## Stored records
━━━━━━━━━━━━━━━━
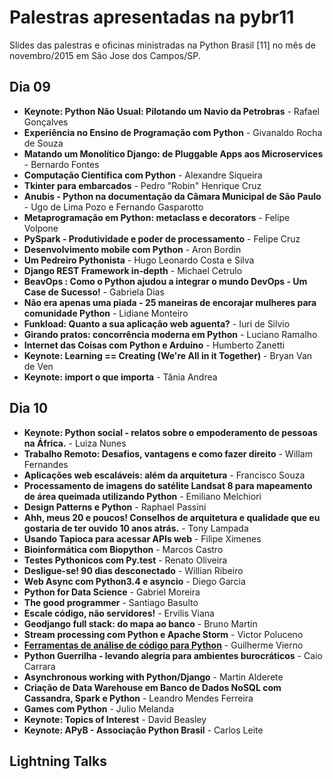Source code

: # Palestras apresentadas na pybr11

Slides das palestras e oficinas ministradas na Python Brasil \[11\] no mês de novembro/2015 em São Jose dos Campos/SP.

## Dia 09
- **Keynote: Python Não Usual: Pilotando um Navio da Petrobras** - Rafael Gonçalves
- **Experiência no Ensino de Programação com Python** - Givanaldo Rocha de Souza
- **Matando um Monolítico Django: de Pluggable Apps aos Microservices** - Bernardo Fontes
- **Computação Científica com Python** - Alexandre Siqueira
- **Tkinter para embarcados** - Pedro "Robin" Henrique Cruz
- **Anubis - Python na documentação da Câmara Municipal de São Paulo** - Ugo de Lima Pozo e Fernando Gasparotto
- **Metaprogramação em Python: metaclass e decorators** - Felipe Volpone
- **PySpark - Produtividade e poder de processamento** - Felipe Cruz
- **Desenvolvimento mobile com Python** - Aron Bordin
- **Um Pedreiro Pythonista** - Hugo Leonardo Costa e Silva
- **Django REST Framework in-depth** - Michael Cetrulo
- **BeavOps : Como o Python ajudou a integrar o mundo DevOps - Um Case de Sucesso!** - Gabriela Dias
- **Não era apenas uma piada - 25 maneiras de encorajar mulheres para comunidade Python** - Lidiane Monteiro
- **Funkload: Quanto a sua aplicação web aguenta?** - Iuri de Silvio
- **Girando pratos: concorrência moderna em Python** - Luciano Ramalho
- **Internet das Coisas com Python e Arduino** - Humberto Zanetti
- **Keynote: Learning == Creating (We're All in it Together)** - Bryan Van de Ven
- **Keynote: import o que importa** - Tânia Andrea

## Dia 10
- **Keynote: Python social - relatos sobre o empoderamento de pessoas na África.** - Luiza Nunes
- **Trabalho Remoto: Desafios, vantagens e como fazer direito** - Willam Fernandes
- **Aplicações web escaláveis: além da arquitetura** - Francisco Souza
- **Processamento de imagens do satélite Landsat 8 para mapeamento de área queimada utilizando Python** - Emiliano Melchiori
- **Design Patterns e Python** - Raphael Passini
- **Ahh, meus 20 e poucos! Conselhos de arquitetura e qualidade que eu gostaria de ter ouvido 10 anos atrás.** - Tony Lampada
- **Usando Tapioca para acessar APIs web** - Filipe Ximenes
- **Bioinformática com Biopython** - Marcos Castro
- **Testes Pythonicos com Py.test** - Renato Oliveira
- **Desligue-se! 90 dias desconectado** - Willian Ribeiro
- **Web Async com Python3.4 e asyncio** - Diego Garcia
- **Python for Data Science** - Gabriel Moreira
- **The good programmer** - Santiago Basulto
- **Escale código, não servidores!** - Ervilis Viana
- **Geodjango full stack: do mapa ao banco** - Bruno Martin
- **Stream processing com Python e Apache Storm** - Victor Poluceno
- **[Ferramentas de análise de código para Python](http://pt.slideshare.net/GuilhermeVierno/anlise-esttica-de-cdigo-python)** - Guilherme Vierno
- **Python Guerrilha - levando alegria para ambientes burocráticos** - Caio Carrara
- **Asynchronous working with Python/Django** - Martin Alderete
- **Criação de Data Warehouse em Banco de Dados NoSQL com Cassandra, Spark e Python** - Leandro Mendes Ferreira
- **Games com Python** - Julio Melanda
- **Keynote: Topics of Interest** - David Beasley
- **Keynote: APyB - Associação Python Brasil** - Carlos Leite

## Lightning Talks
━━━━━━━━━━━━━━━━
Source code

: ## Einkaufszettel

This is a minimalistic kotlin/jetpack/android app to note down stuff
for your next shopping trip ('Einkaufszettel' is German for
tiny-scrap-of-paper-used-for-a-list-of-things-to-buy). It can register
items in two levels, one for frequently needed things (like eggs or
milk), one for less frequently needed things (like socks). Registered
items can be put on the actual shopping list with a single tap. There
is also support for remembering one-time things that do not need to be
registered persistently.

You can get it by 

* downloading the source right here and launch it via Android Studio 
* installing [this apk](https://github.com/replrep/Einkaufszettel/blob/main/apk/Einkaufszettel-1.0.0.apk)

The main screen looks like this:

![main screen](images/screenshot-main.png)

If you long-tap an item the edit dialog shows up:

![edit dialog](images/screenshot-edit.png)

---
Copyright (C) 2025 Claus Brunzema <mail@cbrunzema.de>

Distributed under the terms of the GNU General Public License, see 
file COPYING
━━━━━━━━━━━━━━━━
## Task
In the entries above, how many lines hold the word "Einkaufszettel"? State the number only.

## Result below
3